I asked this question in the general archery but I didn't get many responces so I thought I would try it here.

Is one better then the other or is the only difference between them is one uses 1 screw and the other 2 screws on the blade? The only thing I have heard is that the 2 has a different blade angle? If so which is better?

Thanks in advance,
GB


----------



## Archerywarrior (Apr 17, 2005)

i have good luck with a one hole spring


----------



## Archerywarrior (Apr 17, 2005)

i have good luck with a one hole spring


----------



## X-Shooter-GB (Jul 31, 2008)

Thanks for the reply.


----------



## Belicoso (Aug 22, 2006)

Archerywarrior said:


> i have good luck with a one hole spring


Me to.Very good high quality, little can go wrong rest for sure.


----------



## AT_X_HUNTER (Aug 10, 2005)

I have the new two hole version that allows you to adjust the blade angle.

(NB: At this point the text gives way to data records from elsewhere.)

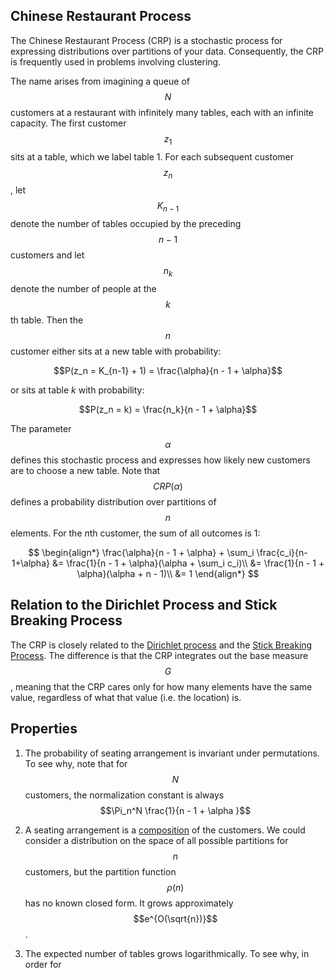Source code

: ## Chinese Restaurant Process

The Chinese Restaurant Process (CRP) is a stochastic process for expressing distributions
over partitions of your data. Consequently, the CRP is frequently used in problems involving
clustering.

The name arises from imagining a queue of $$N$$ customers at a restaurant with infinitely many tables, each with
an infinite capacity. The first customer $$z_1$$ sits at a table, which we label table 1. For
each subsequent customer $$z_n$$, let $$K_{n-1}$$ denote the number of tables occupied by the
preceding $$n-1$$ customers and let $$n_k$$ denote the number of people at the $$k$$th table. Then
the $$n$$ customer either sits at a new table with probability:

$$P(z_n = K_{n-1} + 1) = \frac{\alpha}{n - 1 + \alpha}$$

or sits at table $k$ with probability:

$$P(z_n = k) = \frac{n_k}{n - 1 + \alpha}$$

The parameter $$\alpha$$ defines this stochastic process and expresses how likely new customers
are to choose a new table. Note that $$CRP(\alpha)$$ defines
a probability distribution over partitions of $$n$$ elements.
For the $n$th customer, the sum of all outcomes is 1:

$$
\begin{align*}
\frac{\alpha}{n - 1 + \alpha} + \sum_i \frac{c_i}{n-1+\alpha}
&= \frac{1}{n - 1 + \alpha}(\alpha + \sum_i c_i)\\
&= \frac{1}{n - 1 + \alpha}(\alpha + n - 1)\\
&= 1
\end{align*}
$$

## Relation to the Dirichlet Process and Stick Breaking Process

The CRP is closely related to the [Dirichlet process](dirichlet_process.md) and the 
[Stick Breaking Process](stick_breaking_process.md). The difference is that
the CRP integrates out the base measure $$G$$, meaning that the CRP cares only for how many
elements have the same value, regardless of what that value (i.e. the location) is.

## Properties

1. The probability of seating arrangement is invariant under permutations. To see why, note
   that for $$N$$ customers, the normalization constant is always $$\Pi_n^N \frac{1}{n - 1 + \alpha }$$

2. A seating arrangement is a [composition](https://en.wikipedia.org/wiki/Composition_(combinatorics))
   of the customers. We could consider a distribution on the space
   of all possible partitions for $$n$$ customers, but the partition function $$\rho(n)$$ has no known
   closed form. It grows approximately $$e^{O(\sqrt{n})}$$.

3. The expected number of tables grows logarithmically. To see why, in order for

Very nice rest.


----------



## X-Shooter-GB (Jul 31, 2008)

Thanks for the replies guys. I think I'm just going to stick with my spring steel 1.


----------



## solocams (May 12, 2006)

hi i bin shooting the one hole spring rest for 4years and love it. thanks joseph


----------



## Aaron Groce (Oct 10, 2009)

i shoot the one hole all the time and love it i dont think i will ever change


----------